Top of EXTRACTED ENTRIES

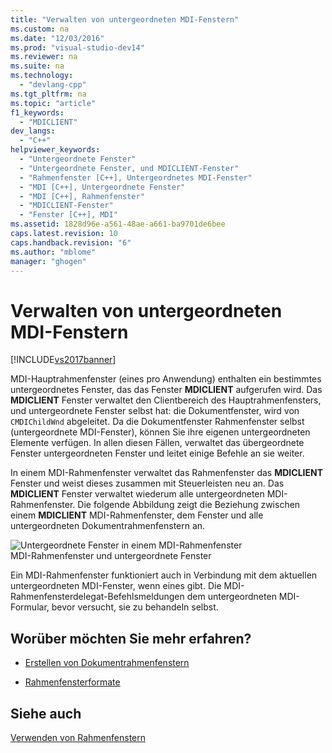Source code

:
 ```yaml
---
title: "Verwalten von untergeordneten MDI-Fenstern"
ms.custom: na
ms.date: "12/03/2016"
ms.prod: "visual-studio-dev14"
ms.reviewer: na
ms.suite: na
ms.technology: 
  - "devlang-cpp"
ms.tgt_pltfrm: na
ms.topic: "article"
f1_keywords: 
  - "MDICLIENT"
dev_langs: 
  - "C++"
helpviewer_keywords: 
  - "Untergeordnete Fenster"
  - "Untergeordnete Fenster, und MDICLIENT-Fenster"
  - "Rahmenfenster [C++], Untergeordnetes MDI-Fenster"
  - "MDI [C++], Untergeordnete Fenster"
  - "MDI [C++], Rahmenfenster"
  - "MDICLIENT-Fenster"
  - "Fenster [C++], MDI"
ms.assetid: 1828d96e-a561-48ae-a661-ba9701de6bee
caps.latest.revision: 10
caps.handback.revision: "6"
ms.author: "mblome"
manager: "ghogen"
---
```

# Verwalten von untergeordneten MDI-Fenstern
[!INCLUDE[vs2017banner](../assembler/inline/includes/vs2017banner.md)]

MDI\-Hauptrahmenfenster \(eines pro Anwendung\) enthalten ein bestimmtes untergeordnetes Fenster, das das Fenster **MDICLIENT** aufgerufen wird.  Das **MDICLIENT** Fenster verwaltet den Clientbereich des Hauptrahmenfensters, und untergeordnete Fenster selbst hat: die Dokumentfenster, wird von `CMDIChildWnd` abgeleitet.  Da die Dokumentfenster Rahmenfenster selbst \(untergeordnete MDI\-Fenster\), können Sie ihre eigenen untergeordneten Elemente verfügen.  In allen diesen Fällen, verwaltet das übergeordnete Fenster untergeordneten Fenster und leitet einige Befehle an sie weiter.  
  
 In einem MDI\-Rahmenfenster verwaltet das Rahmenfenster das **MDICLIENT** Fenster und weist dieses zusammen mit Steuerleisten neu an.  Das **MDICLIENT** Fenster verwaltet wiederum alle untergeordneten MDI\-Rahmenfenster.  Die folgende Abbildung zeigt die Beziehung zwischen einem **MDICLIENT** MDI\-Rahmenfenster, dem Fenster und alle untergeordneten Dokumentrahmenfenstern an.  
  
 ![Untergeordnete Fenster in einem MDI&#45;Rahmenfenster](../mfc/media/vc37gb1.png "vc37GB1")  
MDI\-Rahmenfenster und untergeordnete Fenster  
  
 Ein MDI\-Rahmenfenster funktioniert auch in Verbindung mit dem aktuellen untergeordneten MDI\-Fenster, wenn eines gibt.  Die MDI\-Rahmenfensterdelegat\-Befehlsmeldungen dem untergeordneten MDI\-Formular, bevor versucht, sie zu behandeln selbst.  
  
## Worüber möchten Sie mehr erfahren?  
  
-   [Erstellen von Dokumentrahmenfenstern](../mfc/creating-document-frame-windows.md)  
  
-   [Rahmenfensterformate](../mfc/frame-window-styles-cpp.md)  
  
## Siehe auch  
 [Verwenden von Rahmenfenstern](../mfc/using-frame-windows.md)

Bottom of EXTRACTED ENTRIES

WHAT YOU WILL DO. Looking at the records, report the number of lines that hold the string "auch", with no other text.

RESPONSE TO THE TASK. 2